# Task requirements
Copy every line of the material exactly as it stands.
[Start of section]
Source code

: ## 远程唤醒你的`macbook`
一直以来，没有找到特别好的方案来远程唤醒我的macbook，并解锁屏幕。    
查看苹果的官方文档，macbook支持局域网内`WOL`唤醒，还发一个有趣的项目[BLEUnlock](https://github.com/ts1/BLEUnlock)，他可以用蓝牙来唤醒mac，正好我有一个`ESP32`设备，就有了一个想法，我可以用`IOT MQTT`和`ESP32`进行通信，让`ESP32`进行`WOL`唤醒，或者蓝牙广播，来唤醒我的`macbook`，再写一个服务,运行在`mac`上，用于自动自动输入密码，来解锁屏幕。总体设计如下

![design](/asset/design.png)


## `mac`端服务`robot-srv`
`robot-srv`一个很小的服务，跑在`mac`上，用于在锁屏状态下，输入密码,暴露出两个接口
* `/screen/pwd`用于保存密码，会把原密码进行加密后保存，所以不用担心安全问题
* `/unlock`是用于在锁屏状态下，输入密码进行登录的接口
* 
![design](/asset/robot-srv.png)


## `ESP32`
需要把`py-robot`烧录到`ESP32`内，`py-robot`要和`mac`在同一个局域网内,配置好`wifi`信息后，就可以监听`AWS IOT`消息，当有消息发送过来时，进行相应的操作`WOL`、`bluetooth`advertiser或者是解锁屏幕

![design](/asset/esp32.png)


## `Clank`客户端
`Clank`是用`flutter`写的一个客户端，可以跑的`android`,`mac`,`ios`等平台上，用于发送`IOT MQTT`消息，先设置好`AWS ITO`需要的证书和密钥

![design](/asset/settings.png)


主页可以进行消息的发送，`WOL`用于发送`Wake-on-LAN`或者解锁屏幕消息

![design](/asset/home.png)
[End of section]
# Answer to this task
Source code

: ## 远程唤醒你的`macbook`
一直以来，没有找到特别好的方案来远程唤醒我的macbook，并解锁屏幕。    
查看苹果的官方文档，macbook支持局域网内`WOL`唤醒，还发一个有趣的项目[BLEUnlock](https://github.com/ts1/BLEUnlock)，他可以用蓝牙来唤醒mac，正好我有一个`ESP32`设备，就有了一个想法，我可以用`IOT MQTT`和`ESP32`进行通信，让`ESP32`进行`WOL`唤醒，或者蓝牙广播，来唤醒我的`macbook`，再写一个服务,运行在`mac`上，用于自动自动输入密码，来解锁屏幕。总体设计如下

![design](/asset/design.png)


## `mac`端服务`robot-srv`
`robot-srv`一个很小的服务，跑在`mac`上，用于在锁屏状态下，输入密码,暴露出两个接口
* `/screen/pwd`用于保存密码，会把原密码进行加密后保存，所以不用担心安全问题
* `/unlock`是用于在锁屏状态下，输入密码进行登录的接口
* 
![design](/asset/robot-srv.png)


## `ESP32`
需要把`py-robot`烧录到`ESP32`内，`py-robot`要和`mac`在同一个局域网内,配置好`wifi`信息后，就可以监听`AWS IOT`消息，当有消息发送过来时，进行相应的操作`WOL`、`bluetooth`advertiser或者是解锁屏幕

![design](/asset/esp32.png)


## `Clank`客户端
`Clank`是用`flutter`写的一个客户端，可以跑的`android`,`mac`,`ios`等平台上，用于发送`IOT MQTT`消息，先设置好`AWS ITO`需要的证书和密钥

![design](/asset/settings.png)


主页可以进行消息的发送，`WOL`用于发送`Wake-on-LAN`或者解锁屏幕消息

![design](/asset/home.png)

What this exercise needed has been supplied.